Em dezembro de 2019 foi identificado um novo Coronavírus, responsável pela ocorrência de doença respiratória potencialmente grave em alguns indivíduos. No dia 30 de janeiro a Organização Mundial da Saúde (OMS) declarou o surto da doença como sendo Emergência de Saúde Pública de Importância Internacional, uma pandemia. Isso fez com que toda a nossa rotina fosse modificada e junto com esse novo cenário muitas angústias surgiram em relação aos cuidados com os filhos.

O grupo pediátrico tem uma taxa menor de infecção com o Coronavírus em relação aos adultos. Entretanto, isso não os exclui dos cuidados que devem ser prestados a grupos vulneráveis, como pessoas com mais de 60 anos e com doenças pré-existentes. “A transmissão parece ocorrer principalmente pelo contato com uma pessoa infectada, através de gotículas respiratórias geradas quando a pessoa tosse, espirra, ou por gotículas de saliva ou secreção nasal, “informa a pediatra Loretta Campos .

A médica reforça  a importância de orientar as crianças sobre a forma adequada de higienizar as mãos, a necessidade do uso do álcool gel com frequência, como proceder durante tosse ou espirros, orientando o uso de lenços ou o antebraço sobre a boca para evitar disseminar o vírus através das mãos ou objetos contaminados.

“Tente manter a rotina dentro do possível. Agora nesse período sem aulas, podemos criar atividades que envolvam aprendizagem e organizar o nosso tempo para alguns momentos em conjunto. Planejar a semana junto com a criança pode ajudá-la a ficar menos ansiosa,” orienta Loretta.

Os pais devem estimular as crianças a expressar os seus sentimentos, que podem ser despertados pela pandemia, como medo e tristeza. Estimule desenhos, brincadeiras. Esses momentos são muito ricos para podermos observar e trabalhar muitas angústias, sentimentos de raiva e ansiedade que possam surgir nesse período de quarentena.

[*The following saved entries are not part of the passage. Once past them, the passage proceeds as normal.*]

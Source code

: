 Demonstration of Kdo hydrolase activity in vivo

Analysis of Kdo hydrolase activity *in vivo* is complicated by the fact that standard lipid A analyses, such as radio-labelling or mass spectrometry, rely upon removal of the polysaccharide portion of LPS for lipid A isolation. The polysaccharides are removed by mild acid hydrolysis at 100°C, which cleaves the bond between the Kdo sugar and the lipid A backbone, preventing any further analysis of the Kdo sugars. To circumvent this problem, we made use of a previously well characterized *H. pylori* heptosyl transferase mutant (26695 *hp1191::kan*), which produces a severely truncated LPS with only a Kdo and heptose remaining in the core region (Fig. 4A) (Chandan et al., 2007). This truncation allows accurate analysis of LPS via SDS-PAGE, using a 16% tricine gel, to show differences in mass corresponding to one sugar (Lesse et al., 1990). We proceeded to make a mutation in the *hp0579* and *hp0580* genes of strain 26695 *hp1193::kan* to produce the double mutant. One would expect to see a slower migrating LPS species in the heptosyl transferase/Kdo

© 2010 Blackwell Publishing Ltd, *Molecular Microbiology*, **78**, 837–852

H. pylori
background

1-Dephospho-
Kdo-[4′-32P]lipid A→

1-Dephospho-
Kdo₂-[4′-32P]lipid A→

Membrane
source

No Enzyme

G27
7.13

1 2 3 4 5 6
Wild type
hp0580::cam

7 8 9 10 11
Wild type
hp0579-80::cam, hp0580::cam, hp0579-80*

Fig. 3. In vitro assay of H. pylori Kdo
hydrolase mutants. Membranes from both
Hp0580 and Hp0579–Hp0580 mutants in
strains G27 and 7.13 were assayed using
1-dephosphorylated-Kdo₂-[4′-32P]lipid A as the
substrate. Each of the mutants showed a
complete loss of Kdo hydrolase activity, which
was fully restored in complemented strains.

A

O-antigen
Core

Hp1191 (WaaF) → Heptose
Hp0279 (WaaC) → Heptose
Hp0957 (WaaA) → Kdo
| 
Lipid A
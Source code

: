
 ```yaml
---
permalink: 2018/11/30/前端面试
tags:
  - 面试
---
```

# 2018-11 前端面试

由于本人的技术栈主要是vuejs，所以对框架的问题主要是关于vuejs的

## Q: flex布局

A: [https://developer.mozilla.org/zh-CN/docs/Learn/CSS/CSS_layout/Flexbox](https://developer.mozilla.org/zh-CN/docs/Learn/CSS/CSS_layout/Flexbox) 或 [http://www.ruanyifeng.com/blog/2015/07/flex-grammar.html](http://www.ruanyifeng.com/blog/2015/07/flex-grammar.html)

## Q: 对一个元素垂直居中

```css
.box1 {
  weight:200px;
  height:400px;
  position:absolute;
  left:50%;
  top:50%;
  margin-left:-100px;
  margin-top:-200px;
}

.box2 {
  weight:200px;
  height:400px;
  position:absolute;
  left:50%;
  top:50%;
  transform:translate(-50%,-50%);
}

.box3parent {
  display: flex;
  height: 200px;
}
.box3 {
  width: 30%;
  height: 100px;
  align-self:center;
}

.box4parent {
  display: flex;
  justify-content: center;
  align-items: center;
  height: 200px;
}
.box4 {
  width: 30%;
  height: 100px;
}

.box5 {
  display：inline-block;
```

“Aliás, esse não é o momento ideal para lutar contra os eletrônicos. Não se cobre tanto ou se angustie caso o seu pequeno esteja ficando na frente de uma tela mais que o recomendado. Por outro lado, podemos tentar dosar esses momentos para garantir o equilíbrio e aproveitarmos essa oportunidade atual para estreitar os laços familiares e a conexão com os nossos filhos,” explica a pediatra.

Organizar tarefas do lar para as crianças também é uma maneira de entretenimento e, ainda mais, pode ajudar a desenvolver um senso de responsabilidade quanto ao compromisso de manter a casa limpa e arrumada. Isso pode ser também divertido! Usar a imaginação!!! Use e abuse da criatividade. Além disso, brincar com os filhos é importante para a saúde física e mental dos adultos também. Isso faz com que resgatemos parte da nossa história e da nossa criança interior.

A criança deve ser mantida perto de seus pais ou familiares para facilitar a adaptação nesse processo. Se a separação for inevitável, por exemplo, dos avós, cuide para que o contato seja mantido com ligações via telefone ou vídeos. “Por isso, converse, converse muito. É natural as crianças demandarem mais dos pais em tempos de crises ou estresse. Converse sobre a nossa nova realidade, sobre o vírus em linguagem apropriada à idade. Não esconder a situação diminui a ansiedade. Crianças nos observam todo o tempo,” finaliza Dra. Loretta Campos.